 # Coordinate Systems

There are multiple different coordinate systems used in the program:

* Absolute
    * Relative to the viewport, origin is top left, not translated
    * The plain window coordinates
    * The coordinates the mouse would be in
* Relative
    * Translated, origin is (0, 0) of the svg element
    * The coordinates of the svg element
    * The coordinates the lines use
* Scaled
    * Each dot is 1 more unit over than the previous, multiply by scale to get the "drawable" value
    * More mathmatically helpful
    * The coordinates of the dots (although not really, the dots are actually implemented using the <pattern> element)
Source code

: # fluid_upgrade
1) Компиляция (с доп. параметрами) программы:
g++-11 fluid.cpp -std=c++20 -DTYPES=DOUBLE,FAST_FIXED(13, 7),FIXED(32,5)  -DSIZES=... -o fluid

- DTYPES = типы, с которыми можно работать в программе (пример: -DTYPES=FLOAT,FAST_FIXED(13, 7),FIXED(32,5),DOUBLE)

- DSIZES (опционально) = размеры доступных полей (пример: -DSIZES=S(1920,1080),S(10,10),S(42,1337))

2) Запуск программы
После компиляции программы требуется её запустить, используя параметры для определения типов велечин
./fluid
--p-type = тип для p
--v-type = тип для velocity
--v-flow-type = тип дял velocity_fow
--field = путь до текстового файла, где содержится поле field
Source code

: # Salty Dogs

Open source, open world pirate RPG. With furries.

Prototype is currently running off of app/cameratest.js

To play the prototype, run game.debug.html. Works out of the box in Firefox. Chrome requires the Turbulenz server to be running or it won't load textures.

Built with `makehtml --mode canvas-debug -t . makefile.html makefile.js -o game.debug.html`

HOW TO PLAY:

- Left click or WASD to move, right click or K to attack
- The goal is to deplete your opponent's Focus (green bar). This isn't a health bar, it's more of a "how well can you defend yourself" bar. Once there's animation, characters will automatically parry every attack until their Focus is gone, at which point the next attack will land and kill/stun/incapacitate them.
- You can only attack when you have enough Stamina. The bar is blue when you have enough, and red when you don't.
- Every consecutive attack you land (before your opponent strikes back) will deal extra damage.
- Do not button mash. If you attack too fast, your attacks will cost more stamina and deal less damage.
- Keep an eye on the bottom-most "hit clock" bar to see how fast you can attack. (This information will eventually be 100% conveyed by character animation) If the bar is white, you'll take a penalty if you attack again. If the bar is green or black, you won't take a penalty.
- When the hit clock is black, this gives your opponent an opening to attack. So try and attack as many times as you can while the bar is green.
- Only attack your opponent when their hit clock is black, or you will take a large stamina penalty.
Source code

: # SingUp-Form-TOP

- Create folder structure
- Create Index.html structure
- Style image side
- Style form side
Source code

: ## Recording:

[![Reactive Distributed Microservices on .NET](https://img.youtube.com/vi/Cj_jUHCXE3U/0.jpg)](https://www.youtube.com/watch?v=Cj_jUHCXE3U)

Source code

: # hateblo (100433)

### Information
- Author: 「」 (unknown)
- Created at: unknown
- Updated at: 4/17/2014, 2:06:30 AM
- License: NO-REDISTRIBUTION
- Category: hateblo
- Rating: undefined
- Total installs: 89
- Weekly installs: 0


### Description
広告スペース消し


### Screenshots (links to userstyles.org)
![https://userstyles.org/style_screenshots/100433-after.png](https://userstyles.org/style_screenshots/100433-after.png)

• [What to work on]: Only a number is needed here: the count of lines above that hold the string "deal".

• [Expected answer]: 2